WHAT NEEDS TO BE DONE:
Your copy should match the entries exactly, with no images carried over.

EXTRACTED ENTRIES:
________________________________________

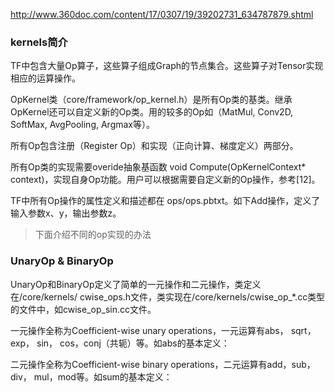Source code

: http://www.360doc.com/content/17/0307/19/39202731_634787879.shtml

### kernels简介

TF中包含大量Op算子，这些算子组成Graph的节点集合。这些算子对Tensor实现相应的运算操作。

OpKernel类（core/framework/op_kernel.h）是所有Op类的基类。继承OpKernel还可以自定义新的Op类。用的较多的Op如（MatMul,  Conv2D,  SoftMax,  AvgPooling, Argmax等）。



所有Op包含注册（Register Op）和实现（正向计算、梯度定义）两部分。



所有Op类的实现需要overide抽象基函数 void Compute(OpKernelContext* context)，实现自身Op功能。用户可以根据需要自定义新的Op操作，参考[12]。



TF中所有Op操作的属性定义和描述都在 ops/ops.pbtxt。如下Add操作，定义了输入参数x、y，输出参数z。


> 下面介绍不同的op实现的办法

### UnaryOp & BinaryOp



UnaryOp和BinaryOp定义了简单的一元操作和二元操作，类定义在/core/kernels/ cwise_ops.h文件，类实现在/core/kernels/cwise_op_*.cc类型的文件中，如cwise_op_sin.cc文件。



一元操作全称为Coefficient-wise unary operations，一元运算有abs， sqrt， exp， sin， cos，conj（共轭）等。如abs的基本定义：


二元操作全称为Coefficient-wise binary operations，二元运算有add，sub， div， mul，mod等。如sum的基本定义：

________________________________________

SOLUTION FOR THIS PROBLEM:
Source code

: http://www.360doc.com/content/17/0307/19/39202731_634787879.shtml

### kernels简介

TF中包含大量Op算子，这些算子组成Graph的节点集合。这些算子对Tensor实现相应的运算操作。

OpKernel类（core/framework/op_kernel.h）是所有Op类的基类。继承OpKernel还可以自定义新的Op类。用的较多的Op如（MatMul,  Conv2D,  SoftMax,  AvgPooling, Argmax等）。



所有Op包含注册（Register Op）和实现（正向计算、梯度定义）两部分。



所有Op类的实现需要overide抽象基函数 void Compute(OpKernelContext* context)，实现自身Op功能。用户可以根据需要自定义新的Op操作，参考[12]。



TF中所有Op操作的属性定义和描述都在 ops/ops.pbtxt。如下Add操作，定义了输入参数x、y，输出参数z。


> 下面介绍不同的op实现的办法

### UnaryOp & BinaryOp



UnaryOp和BinaryOp定义了简单的一元操作和二元操作，类定义在/core/kernels/ cwise_ops.h文件，类实现在/core/kernels/cwise_op_*.cc类型的文件中，如cwise_op_sin.cc文件。



一元操作全称为Coefficient-wise unary operations，一元运算有abs， sqrt， exp， sin， cos，conj（共轭）等。如abs的基本定义：


二元操作全称为Coefficient-wise binary operations，二元运算有add，sub， div， mul，mod等。如sum的基本定义：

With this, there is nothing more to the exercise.